Vingt pays au bord de l’effondrement humanitaire face à des crises « prévisibles et évitables »
- C'est ce qui ressort de la liste annuelle de surveillance des situations d'urgence du Comité international de secours (IRC), identifiant les 20 pays les plus exposés à une aggravation des crises humanitaires en 2026
Ankara
AA / Bamako / Amarana Maiga
L’International Rescue Committee (IRC) a mis en garde, mardi, contre l’aggravation de crises humanitaires dans 20 pays identifiés comme les plus à risque cette année. Les pays en tête de liste cette année, le Soudan, le territoire palestinien occupé et le Soudan du Sud, sont des exemples frappants de l'impact dévastateur de ce que l'IRC appelle un « nouveau désordre mondial » .

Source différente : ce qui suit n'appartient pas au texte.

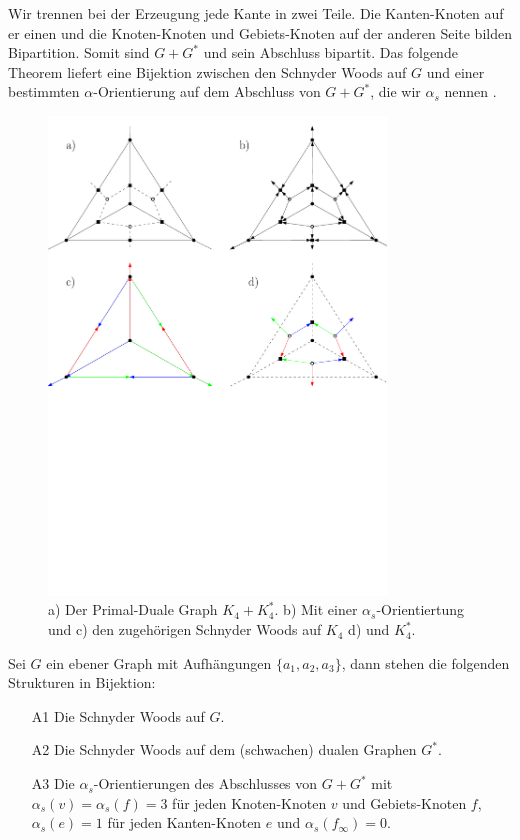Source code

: Wir trennen bei der Erzeugung jede Kante in zwei Teile. Die Kanten-Knoten auf er einen und die Knoten-Knoten und Gebiets-Knoten auf der anderen Seite bilden Bipartition. Somit sind $G+G^*$ und sein Abschluss bipartit. Das folgende Theorem liefert eine Bijektion zwischen den Schnyder Woods auf $G$ und einer bestimmten $\alpha$-Orientierung auf dem Abschluss von $G+G^*$, die wir $\alpha_s$ nennen \cite[Propositionen 2.13, 2.14]{felsner04}.

\begin{figure}
	\centering
	\includegraphics[width=0.8\textwidth]{alpha_ex.pdf}
  \caption{a) Der Primal-Duale Graph $K_4+K_4^*$. b) Mit einer $\alpha_s$-Orientiertung und c) den zugehörigen Schnyder Woods auf $K_4$ d) und $K^*_4$. }
  \label{alpha_ex}
\end{figure}

\begin{theorem}\label{alpha_bij}
Sei $G$ ein ebener Graph mit Aufhängungen $\{a_1,a_2,a_3\}$, dann stehen die folgenden Strukturen in Bijektion:
\begin{itemize}
\item [A1] Die Schnyder Woods auf $G$.
\item [A2] Die Schnyder Woods auf dem (schwachen) dualen Graphen $G^*$.
\item [A3] Die $\alpha_{s}$-Orientierungen des Abschlusses von $G+G^*$ mit $\alpha_s(v) = \alpha_s(f) = 3$ für jeden Knoten-Knoten $v$ und Gebiets-Knoten $f$,  $\alpha_s(e) = 1$ für jeden Kanten-Knoten $e$ und  $\alpha_s(f_\infty) = 0$.
\end{itemize}
\end{theorem}

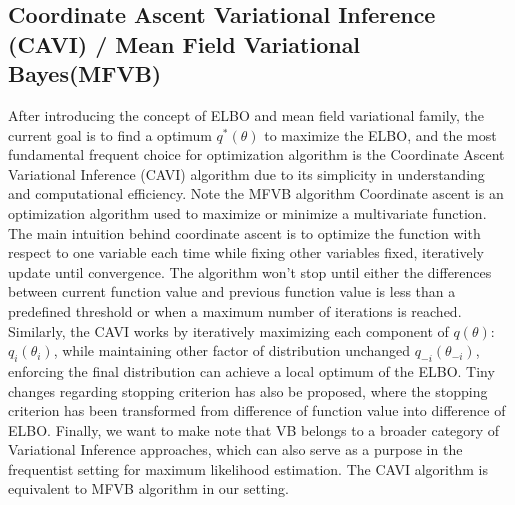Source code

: \subsection{Coordinate Ascent Variational Inference (CAVI) / Mean Field Variational Bayes(MFVB)}
After introducing the concept of ELBO and mean field variational family, the current goal is to find a optimum $q^*(\theta)$ to maximize the ELBO, and the most fundamental frequent choice for optimization algorithm is the Coordinate Ascent Variational Inference (CAVI) algorithm due to its simplicity in understanding and computational efficiency. Note the MFVB algorithm Coordinate ascent is an optimization algorithm used to maximize or minimize a multivariate function. The main intuition behind coordinate ascent is to optimize the function with respect to one variable each time while fixing other variables fixed, iteratively update until convergence. The algorithm won't stop until either the differences between current function value and previous function value is less than a predefined threshold or when a maximum number of iterations is reached.
Similarly, the CAVI works by iteratively maximizing each component of $q(\theta)$: $q_i(\theta_i)$, while maintaining other factor of distribution unchanged $q_{-i}(\theta_{-i})$, enforcing the final distribution can achieve a local optimum of the ELBO. 
Tiny changes regarding stopping criterion has also be proposed, where the stopping criterion has been transformed from difference of function value into difference of ELBO.
Finally, we want to make note that VB belongs to a broader category of Variational Inference approaches, which can also serve as a purpose in the frequentist setting for maximum likelihood estimation. The CAVI algorithm is equivalent to MFVB algorithm in our setting.

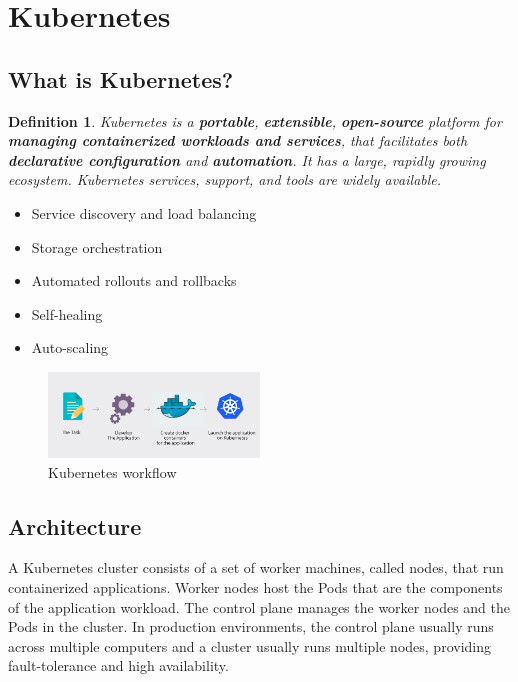 \documentclass{article}
\newtheorem{theorem}{Definition}[section]
\begin{document}
\section{Kubernetes}

\subsection{What is Kubernetes?}

\begin{theorem}
    Kubernetes is a \textbf{portable}, \textbf{extensible}, \textbf{open-source} platform for \textbf{managing 
    containerized workloads and services}, that facilitates both \textbf{declarative configuration} and \textbf{automation}. 
    It has a large, rapidly growing ecosystem. Kubernetes services, support, and tools are widely available.
\end{theorem}

\begin{itemize}
    \item Service discovery and load balancing
    \item Storage orchestration
    \item Automated rollouts and rollbacks
    \item Self-healing
    \item Auto-scaling
\end{itemize}

\begin{figure}[H]
    \centering
    \includegraphics[width=0.5\textwidth]{img/kubernetes-workflow.jpg}
    \caption{Kubernetes workflow}
\end{figure}

\subsection{Architecture}

A Kubernetes cluster consists of a set of worker machines, called nodes, that run containerized applications. 
Worker nodes host the Pods that are the components of the application workload. 
The control plane manages the worker nodes and the Pods in the cluster. 
In production environments, the control plane usually runs across multiple computers and a cluster usually runs multiple nodes, 
providing fault-tolerance and high availability.
\end{document}
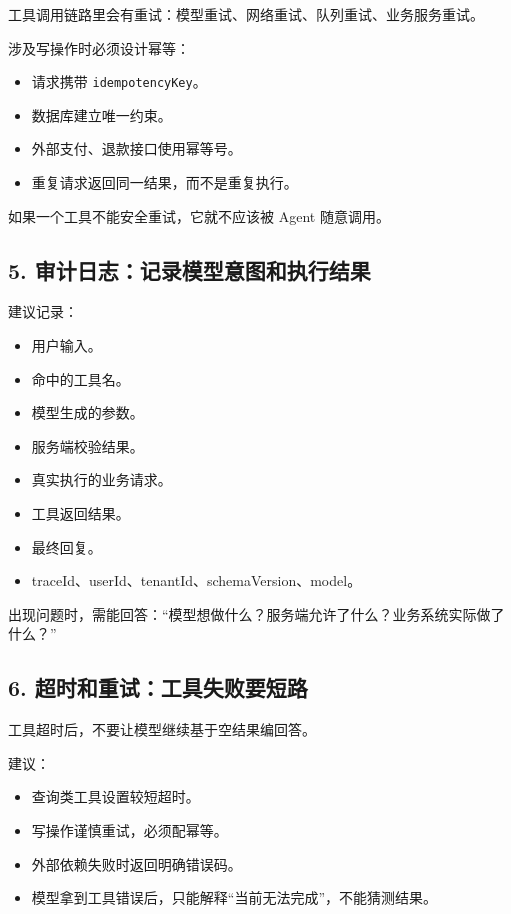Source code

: \documentclass[9pt,a4paper,twocolumn]{ctexart}
\begin{document}
工具调用链路里会有重试：模型重试、网络重试、队列重试、业务服务重试。



涉及写操作时必须设计幂等：


\begin{itemize}[itemsep=1pt, topsep=2pt]
  \item 请求携带 \texttt{idempotencyKey}。
  \item 数据库建立唯一约束。
  \item 外部支付、退款接口使用幂等号。
  \item 重复请求返回同一结果，而不是重复执行。
\end{itemize}


如果一个工具不能安全重试，它就不应该被 Agent 随意调用。



\subsection*{5. 审计日志：记录模型意图和执行结果}


建议记录：


\begin{itemize}[itemsep=1pt, topsep=2pt]
  \item 用户输入。
  \item 命中的工具名。
  \item 模型生成的参数。
  \item 服务端校验结果。
  \item 真实执行的业务请求。
  \item 工具返回结果。
  \item 最终回复。
  \item traceId、userId、tenantId、schemaVersion、model。
\end{itemize}


出现问题时，需能回答：“模型想做什么？服务端允许了什么？业务系统实际做了什么？”



\subsection*{6. 超时和重试：工具失败要短路}


工具超时后，不要让模型继续基于空结果编回答。



建议：


\begin{itemize}[itemsep=1pt, topsep=2pt]
  \item 查询类工具设置较短超时。
  \item 写操作谨慎重试，必须配幂等。
  \item 外部依赖失败时返回明确错误码。
  \item 模型拿到工具错误后，只能解释“当前无法完成”，不能猜测结果。
\end{itemize}
\end{document}
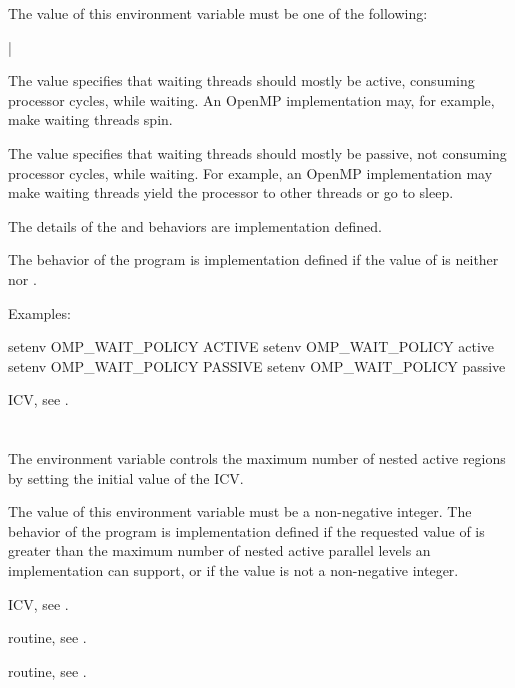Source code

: The value of this environment variable must be one of the following:

{|}

The  value specifies that waiting threads should mostly be
active, consuming processor cycles, while waiting. An OpenMP implementation
may, for example, make waiting threads spin.

The  value specifies that waiting threads should mostly be
passive, not consuming processor cycles, while waiting. For example, an
OpenMP implementation may make waiting threads yield the processor to
other threads or go to sleep.

The details of the  and  behaviors are
implementation defined.

The behavior of the program is implementation defined if the value of
 is neither  nor .

Examples:
\begin{ompEnv}
setenv OMP_WAIT_POLICY ACTIVE
setenv OMP_WAIT_POLICY active
setenv OMP_WAIT_POLICY PASSIVE
setenv OMP_WAIT_POLICY passive
\end{ompEnv}

\begin{crossrefs}
\item {} ICV, see .
\end{crossrefs}



\section{}
\label{sec:OMP_MAX_ACTIVE_LEVELS}
The  environment variable controls the maximum number
of nested active  regions by setting the initial value of the
 ICV.

The value of this environment variable must be a non-negative integer. The
behavior of the program is implementation defined if the requested value of
 is greater than the maximum number of nested
active parallel levels an implementation can support, or if the value is not a
non-negative integer.

\begin{crossrefs}
\item {} ICV, see .

\item {} routine,
see .

\item {} routine,
see .
\end{crossrefs}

C'est ce qui ressort dans son rapport annuel Emergency Watchlist 2025/2026. Ces pays, dit-il, déjà "fragilisés" par des conflits armés, des chocs climatiques, des tensions économiques et l’impunité, concentrent une part disproportionnée des besoins humanitaires mondiaux.
Selon la liste de surveillance publiée par l’International Rescue Committee (IRC), la Palestine (Gaza), le Soudan, le Soudan du Sud, le Yémen, la Syrie, l’Afghanistan, l’Ukraine, la Somalie, l’Éthiopie, la République démocratique du Congo, Haïti, le Myanmar, le Nigeria, le Burkina Faso, le Mali, le Niger, le Tchad, la République centrafricaine, le Pakistan et le Bangladesh, sont désormais classés en urgence humanitaire extrême.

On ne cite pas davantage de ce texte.